▶ Required action
Tally the lines in the data that follows that include the word "neural", and report nothing but the total.

═══ Entries shown

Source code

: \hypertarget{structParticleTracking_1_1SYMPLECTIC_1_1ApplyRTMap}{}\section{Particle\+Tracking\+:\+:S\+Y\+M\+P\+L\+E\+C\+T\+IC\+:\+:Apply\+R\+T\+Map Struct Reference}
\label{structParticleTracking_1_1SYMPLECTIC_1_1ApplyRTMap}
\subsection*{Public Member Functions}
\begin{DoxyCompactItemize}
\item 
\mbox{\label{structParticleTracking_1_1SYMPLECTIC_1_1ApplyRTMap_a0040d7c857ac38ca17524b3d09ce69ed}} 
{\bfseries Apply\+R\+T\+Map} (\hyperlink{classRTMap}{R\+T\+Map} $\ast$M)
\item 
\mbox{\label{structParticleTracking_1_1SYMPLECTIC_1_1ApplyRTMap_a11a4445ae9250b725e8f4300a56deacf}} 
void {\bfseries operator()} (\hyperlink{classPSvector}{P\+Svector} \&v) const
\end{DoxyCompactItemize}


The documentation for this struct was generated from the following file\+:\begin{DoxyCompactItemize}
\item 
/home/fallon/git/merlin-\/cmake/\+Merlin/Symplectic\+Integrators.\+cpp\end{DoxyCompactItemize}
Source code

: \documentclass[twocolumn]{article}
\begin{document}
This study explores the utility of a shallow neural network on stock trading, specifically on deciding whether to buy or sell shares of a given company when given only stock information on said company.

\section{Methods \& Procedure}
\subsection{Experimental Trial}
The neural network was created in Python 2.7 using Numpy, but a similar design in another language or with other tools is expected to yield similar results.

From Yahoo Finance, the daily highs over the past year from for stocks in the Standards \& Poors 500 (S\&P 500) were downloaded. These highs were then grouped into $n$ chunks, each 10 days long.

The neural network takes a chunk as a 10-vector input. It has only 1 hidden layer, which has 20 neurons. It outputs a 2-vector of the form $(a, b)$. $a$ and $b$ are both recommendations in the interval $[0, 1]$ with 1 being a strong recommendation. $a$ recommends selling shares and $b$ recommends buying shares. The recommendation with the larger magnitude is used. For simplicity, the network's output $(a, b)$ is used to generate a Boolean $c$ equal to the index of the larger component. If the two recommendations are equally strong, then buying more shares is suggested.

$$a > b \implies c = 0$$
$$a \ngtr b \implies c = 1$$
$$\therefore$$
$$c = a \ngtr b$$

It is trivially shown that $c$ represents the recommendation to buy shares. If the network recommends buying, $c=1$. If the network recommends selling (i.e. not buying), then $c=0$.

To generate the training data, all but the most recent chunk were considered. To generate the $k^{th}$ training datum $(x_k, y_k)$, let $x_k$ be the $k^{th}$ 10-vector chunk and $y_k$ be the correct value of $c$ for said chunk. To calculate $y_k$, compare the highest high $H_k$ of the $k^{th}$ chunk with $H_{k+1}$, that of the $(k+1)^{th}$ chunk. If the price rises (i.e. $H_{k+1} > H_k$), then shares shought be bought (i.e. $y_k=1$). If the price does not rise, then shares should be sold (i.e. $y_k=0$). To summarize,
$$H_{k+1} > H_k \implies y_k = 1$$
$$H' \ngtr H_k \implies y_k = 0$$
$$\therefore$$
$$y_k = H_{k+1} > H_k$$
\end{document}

══════

▶ Task solution
3